■ Task instructions
In full and without alteration, write out the records.

■ Material to process
════════════════

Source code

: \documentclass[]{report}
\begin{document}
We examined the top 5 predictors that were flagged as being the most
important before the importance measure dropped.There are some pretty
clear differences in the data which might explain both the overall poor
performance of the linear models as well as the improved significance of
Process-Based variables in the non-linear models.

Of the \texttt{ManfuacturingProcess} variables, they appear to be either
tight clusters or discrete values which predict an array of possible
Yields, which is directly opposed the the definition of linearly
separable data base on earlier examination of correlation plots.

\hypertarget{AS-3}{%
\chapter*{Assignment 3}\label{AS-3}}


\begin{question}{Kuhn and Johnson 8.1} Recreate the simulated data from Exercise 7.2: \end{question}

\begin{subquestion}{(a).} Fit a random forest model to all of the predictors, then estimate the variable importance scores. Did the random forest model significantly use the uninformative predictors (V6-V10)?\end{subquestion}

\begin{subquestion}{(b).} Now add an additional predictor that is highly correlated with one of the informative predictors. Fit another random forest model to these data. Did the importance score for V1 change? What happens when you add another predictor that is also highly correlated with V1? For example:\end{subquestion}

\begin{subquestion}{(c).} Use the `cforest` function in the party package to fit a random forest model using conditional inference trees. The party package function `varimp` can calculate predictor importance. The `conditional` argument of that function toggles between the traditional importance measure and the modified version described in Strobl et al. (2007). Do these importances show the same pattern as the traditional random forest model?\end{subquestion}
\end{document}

════════════════

■ Task response
Source code

: \documentclass[]{report}
\begin{document}
We examined the top 5 predictors that were flagged as being the most
important before the importance measure dropped.There are some pretty
clear differences in the data which might explain both the overall poor
performance of the linear models as well as the improved significance of
Process-Based variables in the non-linear models.

Of the \texttt{ManfuacturingProcess} variables, they appear to be either
tight clusters or discrete values which predict an array of possible
Yields, which is directly opposed the the definition of linearly
separable data base on earlier examination of correlation plots.

\hypertarget{AS-3}{%
\chapter*{Assignment 3}\label{AS-3}}


\begin{question}{Kuhn and Johnson 8.1} Recreate the simulated data from Exercise 7.2: \end{question}

\begin{subquestion}{(a).} Fit a random forest model to all of the predictors, then estimate the variable importance scores. Did the random forest model significantly use the uninformative predictors (V6-V10)?\end{subquestion}

\begin{subquestion}{(b).} Now add an additional predictor that is highly correlated with one of the informative predictors. Fit another random forest model to these data. Did the importance score for V1 change? What happens when you add another predictor that is also highly correlated with V1? For example:\end{subquestion}

\begin{subquestion}{(c).} Use the `cforest` function in the party package to fit a random forest model using conditional inference trees. The party package function `varimp` can calculate predictor importance. The `conditional` argument of that function toggles between the traditional importance measure and the modified version described in Strobl et al. (2007). Do these importances show the same pattern as the traditional random forest model?\end{subquestion}
\end{document}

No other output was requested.